482 A 42-Yr Assessment of Cloud-Base-Height Trends in the Luquillo Mountains of Eastern Puerto Using Radiosonde Observations from San Juan

Tuesday, 9 January 2018
Exhibit Hall 3 (ACC) (Austin, Texas)
Paul W. Miller, Univ. of Georgia, Athens, GA; and T. L. Mote, C. A. Ramseyer, A. E. Van Beusekom, and G. González

The Luquillo Mountains of eastern Puerto Rico are home to the only tropical rainforest in the United States, with cloud-immersed forests historically occupying elevations greater than 600 m. These forests have the highest rate of rainfall in the country (nearly 5 m each year) and are home to dozens of endemic plants and animals. However, within the past 25 years, studies focusing on the Luquillo cloud forest have indicated progressively higher cloud base heights (CBH), a troubling trend for this ecosystem. The purpose of this research is to contextualize the present-day CBH within a 42-yr (1975–2016) CBH proxy record using radiosonde observations from nearby San Juan, PR. Three questions are addressed: (1) Can theoretical CBH calculations from San Juan provide a reasonable proxy for CBHs in the Luquillo Mountains? (2) Does a significant trend accompany the CBH changes inferred from recent work in the region? (3) Do CBHs during the last decade have a historical precedent within the period of record?

The mean-layer lifted condensation level (MLLCL), a thermodynamic parameter expressing the altitude at which a rising air parcel reaches 100% relative humidity, serves as the proxy. The mean monthly MLLCLs closely align with in situ CBH observations made with a Vaisala CL31 laser ceilometer sited in the rainforest beginning in 2013. When the surface wind direction placed the ceilometer on the windward face of the mountain, the mean absolute error of the MLLCL calculation is 37.5 m.

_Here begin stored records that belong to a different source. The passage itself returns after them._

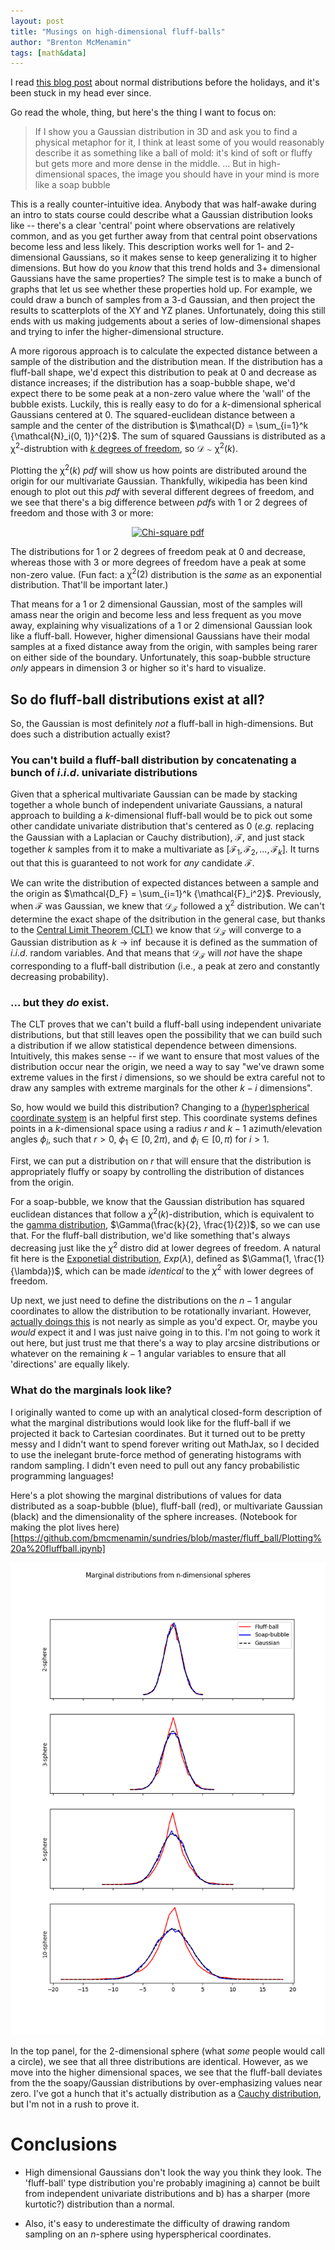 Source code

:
 ```yaml
---
layout: post
title: "Musings on high-dimensional fluff-balls"
author: "Brenton McMenamin"
tags: [math&data]
---
```


I read [this blog post](http://www.inference.vc/high-dimensional-gaussian-distributions-are-soap-bubble/) about normal distributions before the holidays, and it's been stuck in my head ever since.

Go read the whole, thing, but here's the thing I want to focus on:

> If I show you a Gaussian distribution in 3D and ask you to find a physical metaphor for it, I think at least some of you would reasonably describe it as something like a ball of mold: it's kind of soft or fluffy but gets more and more dense in the middle. ... But in high-dimensional spaces, the image you should have in your mind is more like a soap bubble

This is a really counter-intuitive idea. Anybody that was half-awake during an intro to stats course could describe what a Gaussian distribution looks like -- there's a clear 'central' point where observations are relatively common, and as you get further away from that central point observations become less and less likely. This description works well for 1- and 2- dimensional Gaussians, so it makes sense to keep generalizing it to higher dimensions. But how do you *know* that this trend holds and 3+ dimensional Gaussians have the same properties? The simple test is to make a bunch of graphs that let us see whether these properties hold up. For example, we could draw a bunch of samples from a 3-d Gaussian, and then project the results to scatterplots of the XY and YZ planes. Unfortunately, doing this still ends with us making judgements about a series of low-dimensional shapes and trying to infer the higher-dimensional structure.

A more rigorous approach is to calculate the expected distance between a sample of the distribution and the distribution mean. If the distribution has a fluff-ball shape, we'd expect this distribution to peak at 0 and decrease as distance increases; if the distribution has a soap-bubble shape, we'd expect there to be some peak at a non-zero value where the 'wall' of the bubble exists. Luckily, this is really easy to do for a $k$-dimensional spherical Gaussians centered at $0$. The squared-euclidean distance between a sample and the center of the distribution is $\mathcal{D} = \sum_{i=1}^k {\mathcal{N}_i(0, 1)}^{2}$. The sum of squared Gaussians is distributed as a $\mathcal{\chi^2}$-distrubtion with [$k$ degrees of freedom](https://en.wikipedia.org/wiki/Chi-squared_distribution#Definition), so $\mathcal{D} \sim \mathcal{\chi^2}(k)$.

Plotting the $\mathcal{\chi^2}(k)$ $pdf$ will show us how points are distributed around the origin for our multivariate Gaussian. Thankfully, wikipedia has been kind enough to plot out this $pdf$ with several different degrees of freedom, and we see that there's a big difference between $pdf$s with 1 or 2 degrees of freedom and those with 3 or more:

<div style="text-align: center;">
    <a title="By Geek3 (Own work) [GFDL (http://www.gnu.org/copyleft/fdl.html) or CC BY 3.0 (http://creativecommons.org/licenses/by/3.0)], via Wikimedia Commons" href="https://en.wikipedia.org/wiki/Chi-squared_distribution">
        <img width="512" alt="Chi-square pdf" src="https://upload.wikimedia.org/wikipedia/commons/thumb/3/35/Chi-square_pdf.svg/512px-Chi-square_pdf.svg.png"/>
    </a>
</div>

The distributions for 1 or 2 degrees of freedom peak at 0 and decrease, whereas those with 3 or more degrees of freedom have a peak at some non-zero value. (Fun fact: a $\mathcal{\chi^2}(2)$ distribution is the *same* as an exponential distribution. That'll be important later.)

That means for a 1 or 2 dimensional Gaussian, most of the samples will amass near the origin and become less and less frequent as you move away, explaining why visualizations of a 1 or 2 dimensional Gaussian look like a fluff-ball. However, higher dimensional Gaussians have their modal samples at a fixed distance away from the origin, with samples being rarer on either side of the boundary. Unfortunately, this soap-bubble structure *only* appears in dimension 3 or higher so it's hard to visualize.

## So do fluff-ball distributions exist at all?

So, the Gaussian is most definitely *not* a fluff-ball in high-dimensions. But does such a distribution actually exist?

### You can't build a fluff-ball distribution by concatenating a bunch of $i.i.d.$ univariate distributions

Given that a spherical multivariate Gaussian can be made by stacking together a whole bunch of independent univariate Gaussians, a natural approach to building a $k$-dimensional fluff-ball would be to pick out some other candidate univariate distribution that's centered as 0 (*e.g.* replacing the Gaussian with a Laplacian or Cauchy distribution), $\mathcal{F}$, and just stack together $k$ samples from it to make a multivariate as $[\mathcal{F}_1, \mathcal{F}_2, ..., \mathcal{F}_k]$. It turns out that this is guaranteed to not work for *any* candidate $\mathcal{F}$.

We can write the distribution of expected distances between a sample and the origin as $\mathcal{D_F} = \sum_{i=1}^k {\mathcal{F}_i^2}$. Previously, when $\mathcal{F}$ was Gaussian, we knew that $\mathcal{D_F}$ followed a $\mathcal{\chi^2}$ distribution. We can't determine the exact shape of the dsitribution in the general case, but thanks to the [Central Limit Theorem (CLT)](https://en.wikipedia.org/wiki/Central_limit_theorem) we know that $\mathcal{D_F}$ will converge to a Gaussian distribution as $k \to \inf$ because it is defined as the summation of $i.i.d.$ random variables. And that means that $\mathcal{D_F}$ will *not* have the shape corresponding to a fluff-ball distribution (i.e., a peak at zero and constantly decreasing probability).

### ... but they *do* exist.

The CLT proves that we can't build a fluff-ball using independent univariate distributions, but that still leaves open the possibility that we can build such a distribution if we allow statistical dependence between dimensions. Intuitively, this makes sense -- if we want to ensure that most values of the distribution occur near the origin, we need a way to say "we've drawn some extreme values in the first $i$ dimensions, so we should be extra careful not to draw any samples with extreme marginals for the other $k-i$ dimensions".

So, how would we build this distribution? Changing to a [(hyper)spherical coordinate system](https://en.wikipedia.org/wiki/N-sphere#Spherical_coordinates) is an helpful first step. This coordinate systems defines points in a $k$-dimensional space using a radius $r$ and $k-1$ azimuth/elevation angles $\phi_i$, such that $r > 0$, $\phi_1 \in [0, 2\pi)$, and $\phi_i \in [0, \pi)$ for $i > 1$.

First, we can put a distribution on $r$ that will ensure that the distribution is appropriately fluffy or soapy by controlling the distribution of distances from the origin.

For a soap-bubble, we know that the Gaussian distribution has squared euclidean distances that follow a $\chi^2(k)$-distribution, which is equivalent to the [gamma distribution](https://en.wikipedia.org/wiki/Gamma_distribution), $\Gamma(\frac{k}{2}, \frac{1}{2})$, so we can use that. For the fluff-ball distribution, we'd like something that's always decreasing just like the $\chi^2$ distro did at lower degrees of freedom. A natural fit here is the [Exponetial distribution](https://en.wikipedia.org/wiki/Exponential_distribution), $Exp(\lambda)$, defined as $\Gamma(1, \frac{1}{\lambda})$, which can be made *identical* to the $\chi^2$ with lower degrees of freedom.

Up next, we just need to define the distributions on the $n-1$ angular coordinates to allow the distribution to be rotationally invariant. However, [actually doings this](http://mathworld.wolfram.com/HyperspherePointPicking.html) is not nearly as simple as you'd expect. Or, maybe you *would* expect it and I was just naive going in to this. I'm not going to work it out here, but just trust me that there's a way to play arcsine distributions or whatever on the remaining $k-1$ angular variables to ensure that all 'directions' are equally likely.

### What do the marginals look like?

I originally wanted to come up with an analytical closed-form description of what the marginal distributions would look like for the fluff-ball if we projected it back to Cartesian coordinates. But it turned out to be pretty messy and I didn't want to spend forever writing out MathJax, so I decided to use the inelegant brute-force method of generating histograms with random sampling. I didn't even need to pull out any fancy probabilistic programming languages!

Here's a plot showing the marginal distributions of values for data distributed as a soap-bubble (blue), fluff-ball (red), or multivariate Gaussian (black) and the dimensionality of the sphere increases. (Notebook for making the plot lives here)[https://github.com/bmcmenamin/sundries/blob/master/fluff_ball/Plotting%20a%20fluffball.ipynb]

<div style="text-align: center;">
    <a title="Marginal distributions of soap-bubble (blue), fluff-ball (red), or multivatiate Gaussian (black) and the dimensionality of the sphere increases" href="https://github.com/bmcmenamin/sundries/blob/master/fluff_ball/Plotting%20a%20fluffball.ipynb">
        <img width="512" alt="Marginal distributions of spheres" src="/figs/spheres/marginal_distros.png"/>
    </a>
</div>

In the top panel, for the 2-dimensional sphere (what *some* people would call a circle), we see that all three distributions are identical. However, as we move into the higher dimensional spaces, we see that the fluff-ball deviates from the the soapy/Gaussian distributions by over-emphasizing values near zero. I've got a hunch that it's actually distribution as a [Cauchy distribution](https://en.wikipedia.org/wiki/Cauchy_distribution), but I'm not in a rush to prove it.


# Conclusions

* High dimensional Gaussians don't look the way you think they look. The 'fluff-ball' type distribution you're probably imagining a) cannot be built from independent univariate distributions and b) has a sharper (more kurtotic?) distribution than a normal.

* Also, it's easy to underestimate the difficulty of drawing random sampling on an $n$-sphere using hyperspherical coordinates.
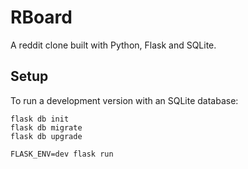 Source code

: # RBoard
A reddit clone built with Python, Flask and SQLite.


## Setup
To run a development version with an SQLite database:

```
flask db init
flask db migrate
flask db upgrade

FLASK_ENV=dev flask run
```

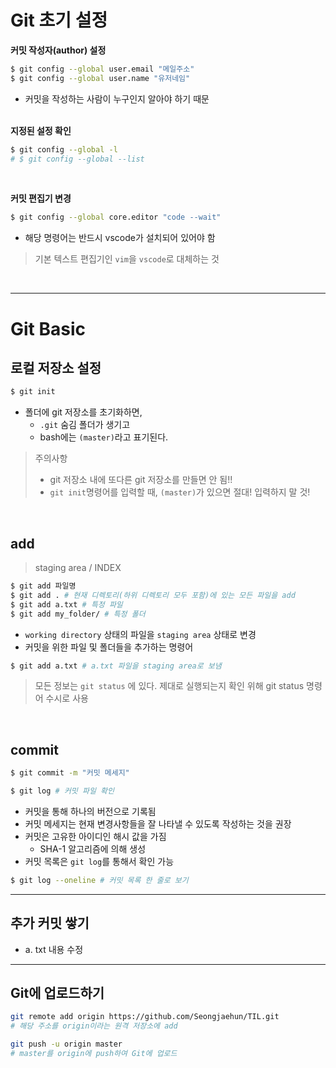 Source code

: # Git 초기 설정

**커밋 작성자(author) 설정**

```bash
$ git config --global user.email "메일주소"
$ git config --global user.name "유저네임"
```

- 커밋을 작성하는 사람이 누구인지 알아야 하기 때문

<br> **지정된 설정 확인**

```bash
$ git config --global -l
# $ git config --global --list
```

<br>

**커밋 편집기 변경**

```bash
$ git config --global core.editor "code --wait"
```

- 해당 명령어는 반드시 vscode가 설치되어 있어야 함

> 기본 텍스트 편집기인 `vim`을 `vscode`로 대체하는 것

<br>

---

# Git Basic

## 로컬 저장소 설정

```bash
$ git init
```

- 폴더에 git 저장소를 초기화하면,
  - `.git` 숨김 폴더가 생기고
  - bash에는 `(master)`라고 표기된다.

> 주의사항
>
> - git 저장소 내에 또다른 git 저장소를 만들면 안 됨!!
> - `git init`명령어를 입력할 때, `(master)`가 있으면 절대! 입력하지 말 것!

<br>

## add

> staging area / INDEX

```BASH
$ git add 파일명
$ git add . # 현재 디렉토리(하위 디렉토리 모두 포함)에 있는 모든 파일을 add
$ git add a.txt # 특정 파일
$ git add my_folder/ # 특정 폴더
```

- `working directory` 상태의 파일을 `staging area` 상태로 변경
- 커밋을 위한 파일 및 폴더들을 추가하는 명령어

```bash
$ git add a.txt # a.txt 파일을 staging area로 보냄
```

> 모든 정보는 `git status` 에 있다. 제대로 실행되는지 확인 위해 git status 명령어 수시로 사용

<br>

## commit

```bash
$ git commit -m "커밋 메세지"
```

```bash
$ git log # 커밋 파일 확인
```

- 커밋을 통해 하나의 버전으로 기록됨
- 커밋 메세지는 현재 변경사항들을 잘 나타낼 수 있도록 작성하는 것을 권장
- 커밋은 고유한 아이디인 해시 값을 가짐
  - SHA-1 알고리즘에 의해 생성
- 커밋 목록은 `git log`를 통해서 확인 가능

```bash
$ git log --oneline # 커밋 목록 한 줄로 보기
```

---

## 추가 커밋 쌓기

- a. txt 내용 수정





---

## Git에 업로드하기

```bash
git remote add origin https://github.com/Seongjaehun/TIL.git
# 해당 주소를 origin이라는 원격 저장소에 add

git push -u origin master
# master를 origin에 push하여 Git에 업로드
```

The 42-yr MLLCL time series corroborates both the low CBHs claimed by papers in the 1980s and the higher CBHs reported by more recent work. However, the higher, present-day MLLCLs are shown to have a historical precedent in the late 1970s. Consequently, there is no statistically significant change in CBH when considering the entire period of record. However, a decrease (p < 0.05) in the seasonal CBH changes is detected, yielding a lower amplitude annual cycle of CBH.